Film
Cinema Rediscovered: Walkabout
- Director
- Nic Roeg
- Certificate
- 12A
- Running Time
- 100 mins
For reasons that are never explained, an English businessman blows his brains out while on a picnic in the Australian outback, leaving his two children to fend for themselves. Fourteen-year-old Jenny Agutter immediately takes command, leading her six-year-old brother Lucien John into the desert. “Do you know where we’re going?” he asks. “Of course,” she replies. Soon they’re lost in a hostile environment filled with all kinds of slithery, scuttly and creepy-crawly things, and seem certain to die of thirst when an aborigine boy (David Gulpilil) appears on the horizon. He’s embarking on a tribal coming-of-age ritual, the eponymous Walkabout, which requires him to survive alone in the outback.

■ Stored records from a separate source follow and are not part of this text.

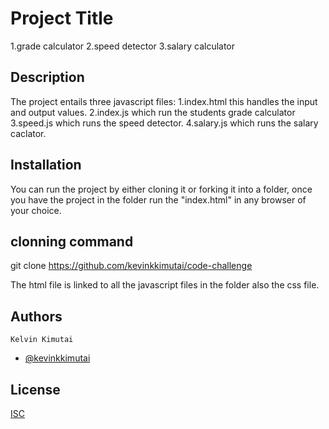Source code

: 
# Project Title
1.grade calculator
2.speed detector
3.salary calculator

## Description
The project entails three javascript files: 
1.index.html this handles the input and output values.
2.index.js which run the students grade calculator
3.speed.js which runs the speed detector.
4.salary.js which runs the salary caclator.
## Installation
You can run the project by either cloning it or forking it into a folder, once you have the project in the folder run the "index.html" in any browser of your choice.
## clonning command
git clone https://github.com/kevinkkimutai/code-challenge

The html file is linked to all the javascript files in the folder also the css file.
## Authors
	Kelvin Kimutai
- [@kevinkkimutai](https://www.github.com/kevinkkimutai)


## License

[ISC](https://choosealicense.com/licenses/isc/)
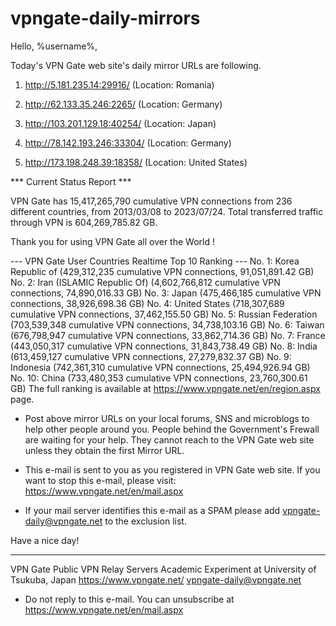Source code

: # vpngate-daily-mirrors

Hello, %username%,

Today's VPN Gate web site's daily mirror URLs are following.

1. http://5.181.235.14:29916/
   (Location: Romania)

2. http://62.133.35.246:2265/
   (Location: Germany)

3. http://103.201.129.18:40254/
   (Location: Japan)

4. http://78.142.193.246:33304/
   (Location: Germany)

5. http://173.198.248.39:18358/
   (Location: United States)


*** Current Status Report ***

VPN Gate has 15,417,265,790 cumulative VPN connections from 236 different countries, from 2013/03/08 to 2023/07/24.
Total transferred traffic through VPN is 604,269,785.82 GB.

Thank you for using VPN Gate all over the World !


--- VPN Gate User Countries Realtime Top 10 Ranking ---
No. 1: Korea Republic of (429,312,235 cumulative VPN connections, 91,051,891.42 GB)
No. 2: Iran (ISLAMIC Republic Of) (4,602,766,812 cumulative VPN connections, 74,890,016.33 GB)
No. 3: Japan (475,466,185 cumulative VPN connections, 38,926,698.36 GB)
No. 4: United States (718,307,689 cumulative VPN connections, 37,462,155.50 GB)
No. 5: Russian Federation (703,539,348 cumulative VPN connections, 34,738,103.16 GB)
No. 6: Taiwan (676,798,947 cumulative VPN connections, 33,862,714.36 GB)
No. 7: France (443,050,317 cumulative VPN connections, 31,843,738.49 GB)
No. 8: India (613,459,127 cumulative VPN connections, 27,279,832.37 GB)
No. 9: Indonesia (742,361,310 cumulative VPN connections, 25,494,926.94 GB)
No. 10: China (733,480,353 cumulative VPN connections, 23,760,300.61 GB)
The full ranking is available at https://www.vpngate.net/en/region.aspx page.


* Post above mirror URLs on your local forums, SNS and microblogs
  to help other people around you.
  People behind the Government's Frewall are waiting for your help.
  They cannot reach to the VPN Gate web site
  unless they obtain the first Mirror URL.

* This e-mail is sent to you as you registered in VPN Gate web site.
  If you want to stop this e-mail, please visit:
  https://www.vpngate.net/en/mail.aspx

* If your mail server identifies this e-mail as a SPAM
  please add vpngate-daily@vpngate.net to the exclusion list.

Have a nice day!

------------------------------------------------------
VPN Gate Public VPN Relay Servers
Academic Experiment at University of Tsukuba, Japan
https://www.vpngate.net/
vpngate-daily@vpngate.net
* Do not reply to this e-mail.
  You can unsubscribe at https://www.vpngate.net/en/mail.aspx



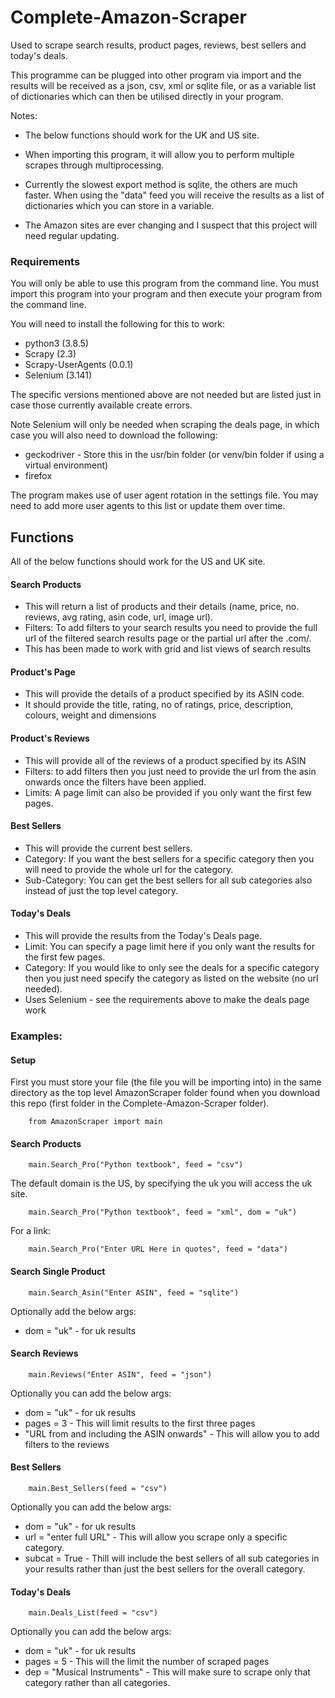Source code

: # Complete-Amazon-Scraper
Used to scrape search results, product pages, reviews, best sellers and today's deals.

This programme can be plugged into other program via import and the results will be received as a json, csv, xml or sqlite file, or as a variable list of dictionaries which can then be utilised directly in your program.

Notes:

- The below functions should work for the UK and US site.

- When importing this program, it will allow you to perform multiple scrapes through multiprocessing.

- Currently the slowest export method is sqlite, the others are much faster. When using the "data" feed you will receive the results as a list of dictionaries which you can store in a variable.

- The Amazon sites are ever changing and I suspect that this project will need regular updating.

### Requirements
You will only be able to use this program from the command line. You must import this program into your program and then execute your program from the command line.

You will need to install the following for this to work:
- python3 (3.8.5)
- Scrapy (2.3)
- Scrapy-UserAgents (0.0.1)
- Selenium (3.141)

The specific versions mentioned above are not needed but are listed just in case those currently available create errors.

Note Selenium will only be needed when scraping the deals page, in which case you will also need to download the following:
- geckodriver - Store this in the usr/bin folder (or venv/bin folder if using a virtual environment)
- firefox

The program makes use of user agent rotation in the settings file. You may need to add more user agents to this list or update them over time.

## Functions
All of the below functions should work for the US and UK site.
#### Search Products
- This will return a list of products and their details (name, price, no. reviews, avg rating, asin code, url, image url).
- Filters: To add filters to your search results you need to provide the full url of the filtered search results page or the partial url after the .com/.
- This has been made to work with grid and list views of search results

#### Product's Page
- This will provide the details of a product specified by its ASIN code.
- It should provide the title, rating, no of ratings, price, description, colours, weight and dimensions

#### Product's Reviews
- This will provide all of the reviews of a product specified by its ASIN
- Filters: to add filters then you just need to provide the url from the asin onwards once the filters have been applied.
- Limits: A page limit can also be provided if you only want the first few pages.

#### Best Sellers
- This will provide the current best sellers.
- Category: If you want the best sellers for a specific category then you will need to provide the whole url for the category.
- Sub-Category: You can get the best sellers for all sub categories also instead of just the top level category.
 
#### Today's Deals
- This will provide the results from the Today's Deals page.
- Limit: You can specify a page limit here if you only want the results for the first few pages.
- Category: If you would like to only see the deals for a specific category then you just need specify the category as listed on the website (no url needed).
- Uses Selenium - see the requirements above to make the deals page work

### Examples:
#### **Setup**
First you must store your file (the file you will be importing into) in the same directory as the top level AmazonScraper folder found when you download this repo (first folder in the Complete-Amazon-Scraper folder).

        from AmazonScraper import main

#### **Search Products**
        main.Search_Pro("Python textbook", feed = "csv")

The default domain is the US, by specifying the uk you will access the uk site.
    
        main.Search_Pro("Python textbook", feed = "xml", dom = "uk")

For a link:
    
        main.Search_Pro("Enter URL Here in quotes", feed = "data")

#### **Search Single Product**
        main.Search_Asin("Enter ASIN", feed = "sqlite")

Optionally add the below args:

- dom = "uk" - for uk results

#### **Search Reviews**
        main.Reviews("Enter ASIN", feed = "json")

Optionally you can add the below args:
- dom = "uk"	- for uk results
- pages = 3	- This will limit results to the first three pages
- "URL from and including the ASIN onwards"	- This will allow you to add filters to the reviews

#### **Best Sellers**
        main.Best_Sellers(feed = "csv")

Optionally you can add the below args:
- dom = "uk"	- for uk results
- url = "enter full URL"	- This will allow you scrape only a specific category.
- subcat = True	- Thill will include the best sellers of all sub categories in your results rather than just the best sellers for the overall category.

#### **Today's Deals**
        main.Deals_List(feed = "csv")

Optionally you can add the below args:
- dom = "uk"	- for uk results
- pages = 5	- This will the limit the number of scraped pages
- dep = "Musical Instruments"	- This will make sure to scrape only that category rather than all categories.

Jenny just talks at him in typical haughty English schoolgirl style, but young Lucien manages to forge some genuine communication using crude sign language as the aborigine leads them through the desert, slaughtering much of its wildlife along the way.
Arguably Nic Roeg’s finest achievement, this haunting, visionary and virtually wordless tale charts an ultimately tragic culture clash overlain with an unlaboured exploration of adolescent sexuality. It’s superbly photographed by Roeg himself, who later added an additional scene which reveals that the aborigine boy not only understood English all along but also led the children away from ‘civilisation’ rather than towards it.
It’s back on screen as part of Cinema Rediscovered‘s very welcome The Balance of Things: the Cinematic Imagination of Nic Roeg strand.